■ Your instructions
Go through the entries below and tally the lines containing the string "materials"; report only the tally.

■ Records
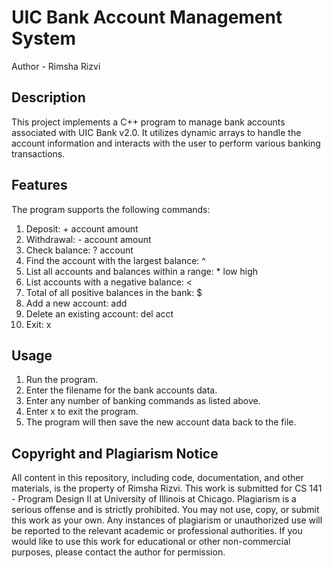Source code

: # UIC Bank Account Management System
Author - Rimsha Rizvi

## Description
This project implements a C++ program to manage bank accounts associated with UIC Bank v2.0. It utilizes dynamic arrays to handle the account information and interacts with the user to perform various banking transactions.

## Features
The program supports the following commands:
1. Deposit: + account amount
2. Withdrawal: - account amount
3. Check balance: ? account
4. Find the account with the largest balance: ^
5. List all accounts and balances within a range: * low high
6. List accounts with a negative balance: <
7. Total of all positive balances in the bank: $
8. Add a new account: add
9. Delete an existing account: del acct
10. Exit: x

## Usage
1. Run the program.
2. Enter the filename for the bank accounts data.
3. Enter any number of banking commands as listed above.
4. Enter x to exit the program.
5. The program will then save the new account data back to the file.

## Copyright and Plagiarism Notice
All content in this repository, including code, documentation, and other materials, is the property of Rimsha Rizvi. This work is submitted for CS 141 - Program Design II at University of Illinois at Chicago.
Plagiarism is a serious offense and is strictly prohibited. You may not use, copy, or submit this work as your own. Any instances of plagiarism or unauthorized use will be reported to the relevant academic or professional authorities.
If you would like to use this work for educational or other non-commercial purposes, please contact the author for permission.
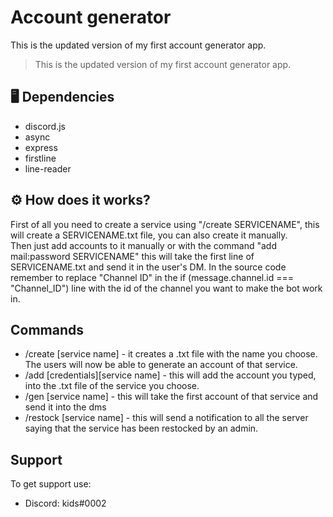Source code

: # Account generator
This is the updated version of my first account generator app.
> This is the updated version of my first account generator app.


## 🖥️ Dependencies
- discord.js 
- async
- express
- firstline
- line-reader

## ⚙️ How does it works?
First of all you need to create a service using "/create SERVICENAME", this will create a SERVICENAME.txt file, you can also create it manually.  
Then just add accounts to it manually or with the command "add mail:password SERVICENAME" this will take the first line of SERVICENAME.txt and send it in the user's DM.
In the source code remember to replace "Channel ID" in the if (message.channel.id === "Channel_ID") line with the id of the channel you want to make the bot work in.  

## Commands 
- /create [service name] - it creates a .txt file with the name you choose. The users will now be able to generate an account of that service.  
- /add [credentials][service name] - this will add the account you typed, into the .txt file of the service you choose.  
- /gen [service name] - this will take the first account of that service and send it into the dms  
- /restock [service name] - this will send a notification to all the server saying that the service has been restocked by an admin.  

## Support

To get support use:
- Discord: kids#0002
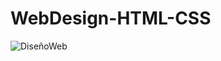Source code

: # WebDesign-HTML-CSS

![DiseñoWeb](https://user-images.githubusercontent.com/54611951/72831011-ba661280-3c60-11ea-9523-a523d5f65351.png)
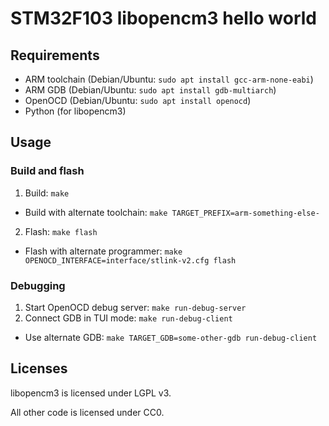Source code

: # STM32F103 libopencm3 hello world

## Requirements

- ARM toolchain (Debian/Ubuntu: `sudo apt install gcc-arm-none-eabi`)
- ARM GDB (Debian/Ubuntu: `sudo apt install gdb-multiarch`)
- OpenOCD (Debian/Ubuntu: `sudo apt install openocd`)
- Python (for libopencm3)

## Usage

### Build and flash

1. Build: `make`
  - Build with alternate toolchain: `make TARGET_PREFIX=arm-something-else-`
2. Flash: `make flash`
  - Flash with alternate programmer: `make OPENOCD_INTERFACE=interface/stlink-v2.cfg flash`

### Debugging

1. Start OpenOCD debug server: `make run-debug-server`
2. Connect GDB in TUI mode: `make run-debug-client`
  - Use alternate GDB: `make TARGET_GDB=some-other-gdb run-debug-client`

## Licenses

libopencm3 is licensed under LGPL v3.

All other code is licensed under CC0.
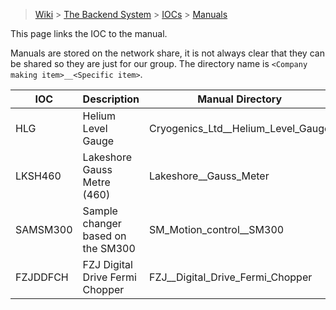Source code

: > [Wiki](Home) > [The Backend System](The-Backend-System) > [IOCs](IOCs) > [Manuals](Manuals)

This page links the IOC to the manual.

Manuals are stored on the network share, it is not always clear that they can be shared so they are just for our group. The directory name is `<Company making item>__<Specific item>`.


IOC | Description | Manual Directory
--- | -----       | -----
HLG | Helium Level Gauge | Cryogenics_Ltd__Helium_Level_Gauge
LKSH460 | Lakeshore Gauss Metre (460) | Lakeshore__Gauss_Meter 
SAMSM300 | Sample changer based on the SM300 | SM_Motion_control__SM300
FZJDDFCH | FZJ Digital Drive Fermi Chopper | FZJ__Digital_Drive_Fermi_Chopper
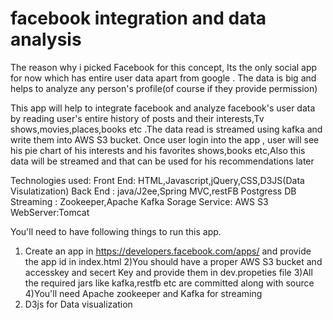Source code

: # facebook integration and data analysis

The reason why i picked Facebook for this concept, Its the only social app for now which has entire user data apart from google . 
The data is big and helps to analyze any person's profile(of course if they provide permission)

This app will help to integrate facebook and analyze facebook's user data by reading user's entire history of posts and their interests,Tv shows,movies,places,books etc .The data read is streamed using kafka and write them into AWS S3 bucket.
Once user login into the app , user will see his pie chart of his interests and his favorites shows,books etc,Also this data will be streamed and that can be used for his recommendations later

Technologies used:
Front End: HTML,Javascript,jQuery,CSS,D3JS(Data Visulatization) 
Back End : java/J2ee,Spring MVC,restFB Postgress DB
Streaming : Zookeeper,Apache Kafka
Sorage Service: AWS S3
WebServer:Tomcat

You'll need to have following things to run this app.
1) Create an app in https://developers.facebook.com/apps/ and provide the app id in index.html
2)You should have a proper AWS S3 bucket and accesskey and secert Key and provide them in dev.propeties file
3)All the required jars like kafka,restfb etc are committed along with source
4)You'll need Apache zookeeper and Kafka for streaming
5) D3js for Data visualization

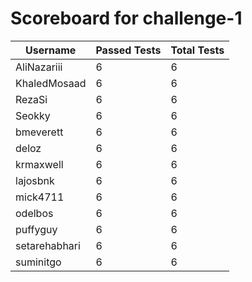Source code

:# Scoreboard for challenge-1
| Username   | Passed Tests | Total Tests |
|------------|--------------|-------------|
| AliNazariii | 6 | 6 |
| KhaledMosaad | 6 | 6 |
| RezaSi | 6 | 6 |
| Seokky | 6 | 6 |
| bmeverett | 6 | 6 |
| deloz | 6 | 6 |
| krmaxwell | 6 | 6 |
| lajosbnk | 6 | 6 |
| mick4711 | 6 | 6 |
| odelbos | 6 | 6 |
| puffyguy | 6 | 6 |
| setarehabhari | 6 | 6 |
| suminitgo | 6 | 6 |

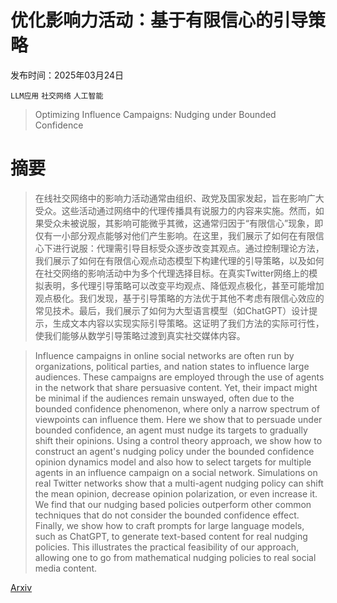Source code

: # 优化影响力活动：基于有限信心的引导策略

发布时间：2025年03月24日

`LLM应用` `社交网络` `人工智能`

> Optimizing Influence Campaigns: Nudging under Bounded Confidence

# 摘要

> 在线社交网络中的影响力活动通常由组织、政党及国家发起，旨在影响广大受众。这些活动通过网络中的代理传播具有说服力的内容来实施。然而，如果受众未被说服，其影响可能微乎其微，这通常归因于“有限信心”现象，即仅有一小部分观点能够对他们产生影响。在这里，我们展示了如何在有限信心下进行说服：代理需引导目标受众逐步改变其观点。通过控制理论方法，我们展示了如何在有限信心观点动态模型下构建代理的引导策略，以及如何在社交网络的影响活动中为多个代理选择目标。在真实Twitter网络上的模拟表明，多代理引导策略可以改变平均观点、降低观点极化，甚至可能增加观点极化。我们发现，基于引导策略的方法优于其他不考虑有限信心效应的常见技术。最后，我们展示了如何为大型语言模型（如ChatGPT）设计提示，生成文本内容以实现实际引导策略。这证明了我们方法的实际可行性，使我们能够从数学引导策略过渡到真实社交媒体内容。

> Influence campaigns in online social networks are often run by organizations, political parties, and nation states to influence large audiences. These campaigns are employed through the use of agents in the network that share persuasive content. Yet, their impact might be minimal if the audiences remain unswayed, often due to the bounded confidence phenomenon, where only a narrow spectrum of viewpoints can influence them. Here we show that to persuade under bounded confidence, an agent must nudge its targets to gradually shift their opinions. Using a control theory approach, we show how to construct an agent's nudging policy under the bounded confidence opinion dynamics model and also how to select targets for multiple agents in an influence campaign on a social network. Simulations on real Twitter networks show that a multi-agent nudging policy can shift the mean opinion, decrease opinion polarization, or even increase it. We find that our nudging based policies outperform other common techniques that do not consider the bounded confidence effect. Finally, we show how to craft prompts for large language models, such as ChatGPT, to generate text-based content for real nudging policies. This illustrates the practical feasibility of our approach, allowing one to go from mathematical nudging policies to real social media content.

[Arxiv](https://arxiv.org/abs/2503.18331)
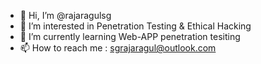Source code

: - 👋 Hi, I’m @rajaragulsg
- 👀 I’m interested in Penetration Testing & Ethical Hacking
- 🌱 I’m currently learning Web-APP penetration tesiting
- 📫 How to reach me : sgrajaragul@outlook.com

<!---
sgrajaragul/sgrajaragul is a ✨ special ✨ repository because its `README.md` (this file) appears on your GitHub profile.
You can click the Preview link to take a look at your changes.
--->
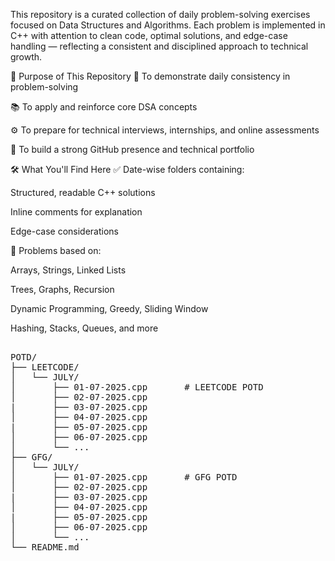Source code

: This repository is a curated collection of daily problem-solving exercises focused on Data Structures and Algorithms. Each problem is implemented in C++ with attention to clean code, optimal solutions, and edge-case handling — reflecting a consistent and disciplined approach to technical growth.

🧭 Purpose of This Repository
📌 To demonstrate daily consistency in problem-solving

📚 To apply and reinforce core DSA concepts

⚙️ To prepare for technical interviews, internships, and online assessments

🚀 To build a strong GitHub presence and technical portfolio

🛠️ What You'll Find Here
✅ Date-wise folders containing:

Structured, readable C++ solutions

Inline comments for explanation

Edge-case considerations

🧠 Problems based on:

Arrays, Strings, Linked Lists

Trees, Graphs, Recursion

Dynamic Programming, Greedy, Sliding Window

Hashing, Stacks, Queues, and more

<pre>  
POTD/
├── LEETCODE/
│   └── JULY/ 
│       ├── 01-07-2025.cpp       # LEETCODE POTD 
│       ├── 02-07-2025.cpp 
|       ├── 03-07-2025.cpp     
│       ├── 04-07-2025.cpp
|       ├── 05-07-2025.cpp     
│       ├── 06-07-2025.cpp
│       └── ... 
├── GFG/ 
│   └── JULY/ 
│       ├── 01-07-2025.cpp       # GFG POTD 
│       ├── 02-07-2025.cpp 
|       ├── 03-07-2025.cpp     
│       ├── 04-07-2025.cpp
|       ├── 05-07-2025.cpp     
│       ├── 06-07-2025.cpp
│       └── ... 
└── README.md  
</pre>
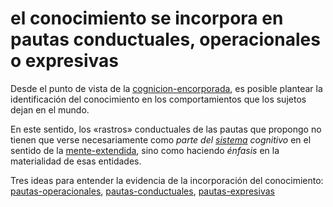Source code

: # el conocimiento se incorpora en pautas conductuales, operacionales o expresivas

Desde el punto de vista de la [cognicion-encorporada](cognicion-encorporada.md), es posible plantear la identificación del conocimiento en los comportamientos que los sujetos dejan en el mundo.

En este sentido, los «rastros» conductuales de las pautas que propongo no tienen que verse necesariamente como *parte del [sistema](sistema.md) cognitivo* en el sentido de la [mente-extendida](mente-extendida.md), sino como haciendo *énfasis* en la materialidad de esas entidades.

Tres ideas para entender la evidencia de la incorporación del conocimiento:  [pautas-operacionales](pautas-operacionales.md),  [pautas-conductuales](pautas-conductuales.md), [pautas-expresivas](pautas-expresivas.md)
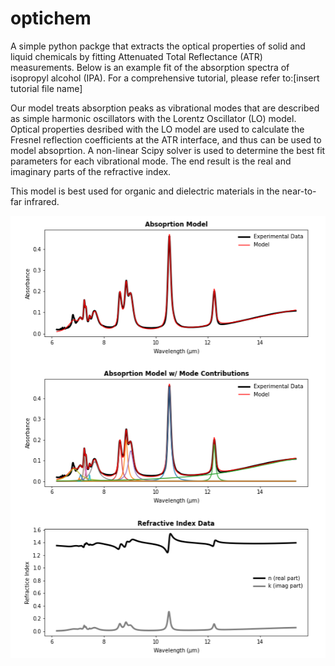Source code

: # optichem
A simple python packge that extracts the optical properties of solid and liquid chemicals by fitting Attenuated Total Reflectance (ATR) measurements. Below is an example fit of the absorption spectra of isopropyl alcohol (IPA). For a comprehensive tutorial, please refer to:[insert tutorial file name]

Our model treats absorption peaks as vibrational modes that are described as simple harmonic oscillators with the Lorentz Oscillator (LO) model. Optical properties desribed with the LO model are used to calculate the Fresnel reflection coefficients at the ATR interface, and thus can be used to model absoprtion. A non-linear Scipy solver is used to determine the best fit parameters for each vibrational mode. The end result is the real and imaginary parts of the refractive index. 

This model is best used for organic and dielectric materials in the near-to-far infrared. 

![Screenshot](optical_prop_fit.png)



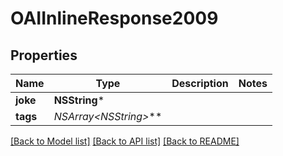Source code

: # OAIInlineResponse2009

## Properties
Name | Type | Description | Notes
------------ | ------------- | ------------- | -------------
**joke** | **NSString*** |  | 
**tags** | **NSArray&lt;NSString*&gt;*** |  | 

[[Back to Model list]](../README.md#documentation-for-models) [[Back to API list]](../README.md#documentation-for-api-endpoints) [[Back to README]](../README.md)


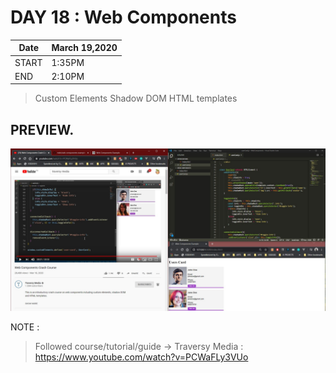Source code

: # DAY 18 : Web Components

| Date | March 19,2020 |
| ------ | ------ |
| START |1:35PM |
| END | 2:10PM |

> Custom Elements
> Shadow DOM
> HTML templates

## PREVIEW.
![Preview](Untitled.jpg)

NOTE : 
> Followed course/tutorial/guide -> Traversy Media : https://www.youtube.com/watch?v=PCWaFLy3VUo
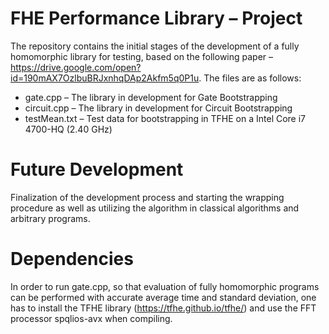 # FHE Performance Library – Project
The repository contains the initial stages of the development of a fully homomorphic library for testing, based on the following paper – https://drive.google.com/open?id=190mAX7OzlbuBRJxnhqDAp2Akfm5q0P1u.
The files are as follows:
- gate.cpp – The library in development for Gate Bootstrapping
- circuit.cpp – The library in development for Circuit Bootstrapping
- testMean.txt – Test data for bootstrapping in TFHE on a Intel Core i7 4700-HQ (2.40 GHz)
# Future Development
Finalization of the development process and starting the wrapping procedure as well as utilizing the algorithm in classical algorithms and arbitrary programs.
# Dependencies
In order to run gate.cpp, so that evaluation of fully homomorphic programs can be performed with accurate average time and standard deviation, one has to install the TFHE library (https://tfhe.github.io/tfhe/) and use the FFT processor spqlios-avx when compiling.
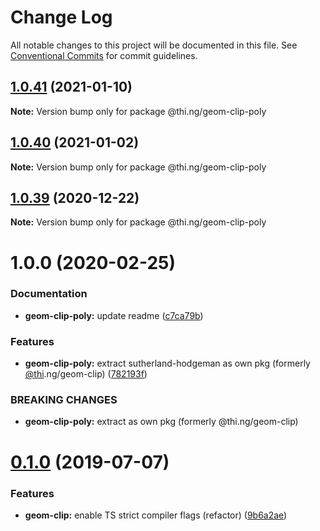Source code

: # Change Log

All notable changes to this project will be documented in this file.
See [Conventional Commits](https://conventionalcommits.org) for commit guidelines.

## [1.0.41](https://github.com/thi-ng/umbrella/compare/@thi.ng/geom-clip-poly@1.0.40...@thi.ng/geom-clip-poly@1.0.41) (2021-01-10)

**Note:** Version bump only for package @thi.ng/geom-clip-poly





## [1.0.40](https://github.com/thi-ng/umbrella/compare/@thi.ng/geom-clip-poly@1.0.39...@thi.ng/geom-clip-poly@1.0.40) (2021-01-02)

**Note:** Version bump only for package @thi.ng/geom-clip-poly





## [1.0.39](https://github.com/thi-ng/umbrella/compare/@thi.ng/geom-clip-poly@1.0.38...@thi.ng/geom-clip-poly@1.0.39) (2020-12-22)

**Note:** Version bump only for package @thi.ng/geom-clip-poly





# 1.0.0 (2020-02-25)


### Documentation

* **geom-clip-poly:** update readme ([c7ca79b](https://github.com/thi-ng/umbrella/commit/c7ca79b7e5e3d6badca2baa79fef8870ad9f9309))


### Features

* **geom-clip-poly:** extract sutherland-hodgeman as own pkg (formerly [@thi](https://github.com/thi).ng/geom-clip) ([782193f](https://github.com/thi-ng/umbrella/commit/782193f2fc06c18a564d5b983839f55b9143b4f7))


### BREAKING CHANGES

* **geom-clip-poly:** extract as own pkg (formerly @thi.ng/geom-clip)





# [0.1.0](https://github.com/thi-ng/umbrella/compare/@thi.ng/geom-clip@0.0.19...@thi.ng/geom-clip@0.1.0) (2019-07-07)

### Features

* **geom-clip:** enable TS strict compiler flags (refactor) ([9b6a2ae](https://github.com/thi-ng/umbrella/commit/9b6a2ae))
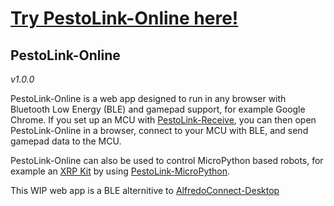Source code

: 
# [Try PestoLink-Online here!](http://pestol.ink/)

## PestoLink-Online
*v1.0.0*

PestoLink-Online is a web app designed to run in any browser with Bluetooth Low Energy (BLE) and gamepad support, for example Google Chrome. If you set up an MCU with [PestoLink-Receive](https://github.com/AlfredoSystems/PestoLink-Receive), you can then open PestoLink-Online in a browser, connect to your MCU with BLE, and send gamepad data to the MCU.

PestoLink-Online can also be used to control MicroPython based robots, for example an [XRP Kit](https://www.sparkfun.com/products/22230) by using [PestoLink-MicroPython](https://github.com/AlfredoSystems/PestoLink-MicroPython/tree/main).

This WIP web app is a BLE alternitive to [AlfredoConnect-Desktop](https://github.com/AlfredoElectronics/AlfredoConnect-Desktop)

■ The completed task
2